What this reminds me of is the debate as to whether the public schools should teach about religion. I’ve always sided with those who believe that religion is too important to be excluded altogether from the school curriculum and that it remains the obligation of the public schools to teach neutrally about religion. But at times like this, I am reminded of the admonition of those who say that if you give the teachers in the Bible Belt the right to talk about religion, they’ll abuse that right and indoctrinate people to become Fundamentalist Christians. I’m still not quite that cynical – I still believe that teachers all over the United States would generally rise to the occasion and respect the Constitution of the United States. And yet, two weeks ago, I also wasn’t so cynical as to believe that the Governor of Virginia could make a lengthy proclamation about Confederate History that leaves out that “non-significant” fact known as slavery. Don’t you hate it when the cynics are proven right?

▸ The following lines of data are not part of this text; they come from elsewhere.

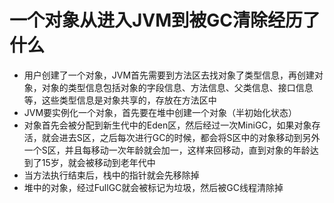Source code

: # 一个对象从进入JVM到被GC清除经历了什么
- 用户创建了一个对象，JVM首先需要到方法区去找对象了类型信息，再创建对象，对象的类型信息包括对象的字段信息、方法信息、父类信息、接口信息等，这些类型信息是对象共享的，存放在方法区中
- JVM要实例化一个对象，首先要在堆中创建一个对象（半初始化状态）
- 对象首先会被分配到新生代中的Eden区，然后经过一次MiniGC，如果对象存活，就会进去S区，之后每次进行GC的时候，都会将S区中的对象移动到另外一个S区，并且每移动一次年龄就会加一，这样来回移动，直到对象的年龄达到了15岁，就会被移动到老年代中
- 当方法执行结束后，栈中的指针就会先移除掉
- 堆中的对象，经过FullGC就会被标记为垃圾，然后被GC线程清除掉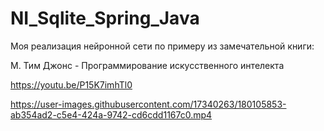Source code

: # NI_Sqlite_Spring_Java

Моя реализация нейронной сети по примеру из замечательной книги: 

М. Тим Джонс - Программирование искусственного интелекта

https://youtu.be/P15K7imhTl0

https://user-images.githubusercontent.com/17340263/180105853-ab354ad2-c5e4-424a-9742-cd6cdd1167c0.mp4
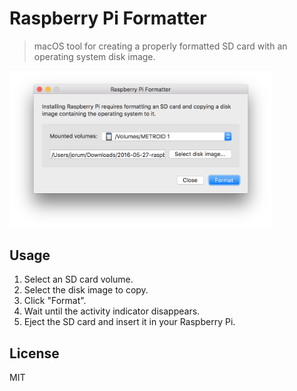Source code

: # Raspberry Pi Formatter

> macOS tool for creating a properly formatted SD card with an operating
system disk image.

<img src="https://github.com/jlowgren/RPiFormatter/blob/master/screenshot.png" alt="Screenshot of Raspberry Pi Formatter in action" width="420">

## Usage

1. Select an SD card volume.
2. Select the disk image to copy.
3. Click "Format".
4. Wait until the activity indicator disappears.
5. Eject the SD card and insert it in your Raspberry Pi.

## License

MIT
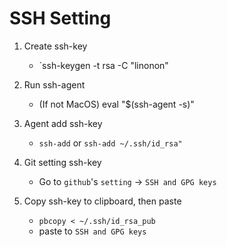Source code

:# SSH Setting

1. Create ssh-key
    - `ssh-keygen -t rsa -C "linonon"

2. Run ssh-agent
    - (If not MacOS) eval "$(ssh-agent -s)"

3. Agent add ssh-key
    - `ssh-add` or `ssh-add ~/.ssh/id_rsa"`

4. Git setting ssh-key
    - Go to `github`'s `setting` -> `SSH and GPG keys`

5. Copy ssh-key to clipboard, then paste
    - `pbcopy < ~/.ssh/id_rsa_pub`
    - paste to `SSH and GPG keys`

Tomorrow, across the Potomac from Bob McDonnell’s Virginia, I am planning to attend a commemoration of yet another period of human history. Tomorrow is Holocaust Remembrance Day and my synagogue will be showing a film and engaging in a discussion to mark the event. Given my connections with the local Muslim community, I was tasked with approaching the mosque with whom we “twinned” last November and explaining why we needed a good turnout from the mosque. Yes, I told my Muslim friends that the Holocaust was such a powerful moment in history that everyone, Jew and gentile, needs to come to grips with it and to learn whatever lessons it has to teach us – politically, theologically, psychologically, you name it. But what I emphasized even more in hyping this event is that everyone can be assured that this synagogue will treat this hallowed topic with the kind of sensitivity and dignity that it deserves. Indeed, I analogized the task of putting on a Holocaust Day event with that of practicing medicine: “first, do no harm.”
As we look back to what the Washington Post Express has labeled the “Retreat in Richmond,” McDonnell’s mistake was not to take on the job of announcing a Confederate History Month but to do so in a manner that ignores the Hippocratic Oath. Santayana spoke the truth; we absolutely mustn’t forget the lessons of history. And the blacker the era, the more we must remember it. But taking on history’s darker periods is not easy. It requires adults who have proper veneration for what they’re talking about. For that reason, Bob McDonnell might want to leave the city of Richmond and head out a Charlottesville. Let him take the bus up that “little Mountain” known as Monticello, and go on one of those tours I never seem to get tired of taking. He’ll hear about slavery. It won’t get whitewashed. But he’ll also hear about a man who revered politics, economics, natural science, agriculture, anthropology, literature, philosophy, music, art, and yes, history. And then Governor McDonnell can contemplate how it could be that such a Renaissance Man could allow his beloved country, not to mention himself, to get so embroiled in “the peculiar institution.” That alone is a question worthy of a month’s contemplation.